Chapter V 2018-06-12T04:57:40+00:00

Chapter V
The Need for Speed

Whatever Happened To…?

Ah yes…before we continue, we should answer the question of whatever happened to all of the Bell companies who promised a fiberoptic information super highway? It still has not been delivered…and it will never be delivered. Why? *further information* Because in the phone company’s eyes, it does not need to be. The Bells have received exactly what they have petitioned for, and without having to do anything for it.

The DSL saga

Through this tumultuous period of fighting for local phone competition, enforcing telecom regulations and a failed ISDN deployment, there was an emerging technology which held great promise for the future. It’s name was Digital Subscriber Line or “DSL”.

This situation alone could fill volumes of reports, however it will be described here via a case example that occurred with Pac Bell, and then briefly discussed afterwards:

Count Ted Olson, cofounder and CEO of Oacys (pronounced like oasis) Technology, among the skeptics of the RBOCs’ version of events. Mr. Olson’s low-key demeanor belies his past as a military and commercial helicopter pilot. After he and his wife, Asih (pronounced like Aussie), started Oacys as a computer dealership in the early ’80s, it became Porterville’s first ISP in 1995.

Mr. Olson says that in late 1999, when Oacys owned about 85 percent of the local dial-up market, his customers began asking about DSL. At that time, he says, his Pac Bell account manager assured him Pac Bell wouldn’t offer DSL in Porterville because of its relatively weak demographics (a small population and little industry). One week later, he discovered by accident that Pac Bell, in fact, would begin selling DSL in Porterville within a month. Unoffended, he ordered DSL line provisioning for Oacys. “They gave me some price quotes verbally that they later backed out on,” he says.

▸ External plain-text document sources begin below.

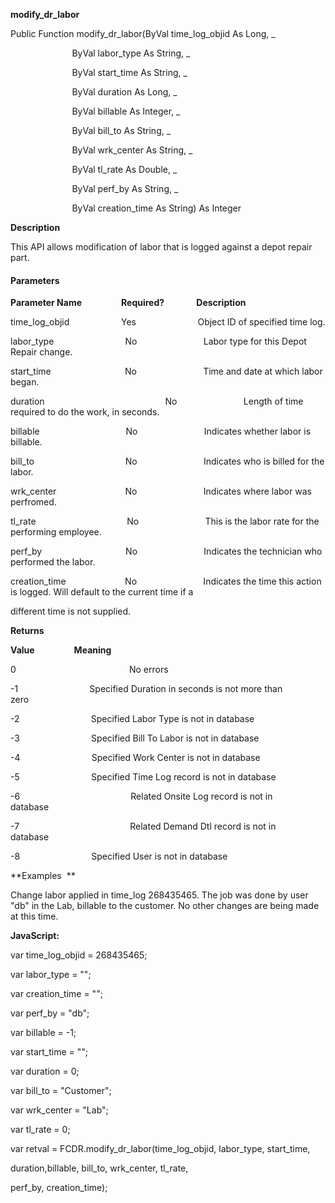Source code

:   

**modify_dr_labor**

Public Function modify_dr_labor(ByVal time_log_objid As Long, _

                         ByVal labor_type As String, _

                         ByVal start_time As String, _

                         ByVal duration As Long, _

                         ByVal billable As Integer, _

                         ByVal bill_to As String, _

                         ByVal wrk_center As String, _

                         ByVal tl_rate As Double, _

                         ByVal perf_by As String, _

                         ByVal creation_time As String) As Integer

**Description**

This API allows modification of labor that is logged against a depot repair part.

#### Parameters
**Parameter Name**                **Required?**             **Description**

time_log_objid                     Yes                         Object ID of specified time log.

labor_type                             No                           Labor type for this Depot Repair change.

start_time                              No                           Time and date at which labor began.

duration                                                 No                           Length of time required to do the work, in seconds.

billable                                   No                           Indicates whether labor is billable.

bill_to                                     No                           Indicates who is billed for the labor.

wrk_center                            No                           Indicates where labor was perfromed.

tl_rate                                     No                           This is the labor rate for the performing employee.

perf_by                                  No                           Indicates the technician who performed the labor.

creation_time                        No                           Indicates the time this action is logged. Will default to the current time if a

different time is not supplied.

**Returns**

**Value**                **Meaning**

0                                              No errors

-1                             Specified Duration in seconds is not more than zero            

-2                             Specified Labor Type is not in database                        

-3                             Specified Bill To Labor is not in database                     

-4                             Specified Work Center is not in database  

-5                             Specified Time Log record is not in database                   

-6                                             Related Onsite Log record is not in database                   

-7                                             Related Demand Dtl record is not in database                                    

-8                             Specified User is not in database                              

**Examples  **

 Change labor applied in time_log 268435465. The job was done by user "db" in the Lab, billable to the customer. No other changes are being made at this time.

**JavaScript:**

var time_log_objid = 268435465;

var labor_type = "";

var creation_time = "";

var perf_by = "db";

var billable = -1;

var start_time = "";

var duration = 0;

var bill_to = "Customer";

var wrk_center = "Lab";

var tl_rate = 0;

var retval = FCDR.modify_dr_labor(time_log_objid, labor_type, start_time,

duration,billable, bill_to, wrk_center, tl_rate,

perf_by, creation_time);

Thus began a 15-month ordeal that left Mr. Olson sworn off DSL forever. Pac Bell originally claimed it would have the Oacys DSLAM running within a month but didn’t deliver service until November 2000, one year after Oacys filed its application. The delays included everything from simple stonewalling to technicians hooking up the DSLAM to the wrong power panel, according to Mr. Olson. The Keystone Kops quality of the situation might have been amusing had Oacys not begun losing customers during the delay. “It was definitely an ‘egg on our face’ situation,” Mr. Olson says.

After Pac Bell finally got the service running, Mr. Olson used himself as a guinea pig, ordering DSL for his home through Oacys. This triggered another fiasco, one that included inexplicably closed work orders, buck-passing by Pac Bell engineers, and attempts by various technicians to get the service running. One technician finally told the Olsons — three months after they placed their order — that the telephone lines in their neighborhood were unfit to carry DSL.

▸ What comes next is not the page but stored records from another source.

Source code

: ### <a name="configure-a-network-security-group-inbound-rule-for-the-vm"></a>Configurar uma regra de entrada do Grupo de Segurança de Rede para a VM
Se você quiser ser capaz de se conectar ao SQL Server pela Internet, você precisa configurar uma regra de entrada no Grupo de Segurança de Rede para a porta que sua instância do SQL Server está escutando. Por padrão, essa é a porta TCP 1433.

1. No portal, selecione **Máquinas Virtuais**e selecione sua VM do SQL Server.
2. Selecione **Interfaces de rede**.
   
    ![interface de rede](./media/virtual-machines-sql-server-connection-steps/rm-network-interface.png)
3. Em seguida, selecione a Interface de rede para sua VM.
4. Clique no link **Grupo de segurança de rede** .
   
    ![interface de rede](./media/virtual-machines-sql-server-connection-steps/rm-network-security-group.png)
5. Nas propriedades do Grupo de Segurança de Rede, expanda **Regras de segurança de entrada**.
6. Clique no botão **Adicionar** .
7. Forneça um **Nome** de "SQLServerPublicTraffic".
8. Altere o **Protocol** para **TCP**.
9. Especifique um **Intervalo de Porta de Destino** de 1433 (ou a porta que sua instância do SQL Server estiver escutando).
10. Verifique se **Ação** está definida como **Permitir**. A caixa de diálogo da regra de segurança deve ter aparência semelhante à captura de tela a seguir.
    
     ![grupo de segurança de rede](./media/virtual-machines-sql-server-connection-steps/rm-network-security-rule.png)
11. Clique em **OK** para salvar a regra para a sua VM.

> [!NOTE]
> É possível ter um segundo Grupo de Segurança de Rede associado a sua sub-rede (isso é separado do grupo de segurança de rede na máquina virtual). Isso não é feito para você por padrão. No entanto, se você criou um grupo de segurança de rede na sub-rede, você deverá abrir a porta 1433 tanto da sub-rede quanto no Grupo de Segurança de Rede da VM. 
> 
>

By this time, with the loyalty of its remaining customers stretched thin — many of its small business accounts had switched to Pac Bell’s DSL service — Oacys abandoned DSL. The company now offers a fixed wireless broadband service for $40 per month, plus a $600 setup and equipment fee. Mr. Olson says because of the ongoing business he might have had, it’s impossible to estimate how much overall money the DSL debacle cost Oacys, but he figures the 2000-2001 shortfall to be about 25 percent of the company’s approximately $1 million in revenue. “All we wanted was a level playing field, but instead we got a death by a thousand cuts,” he says.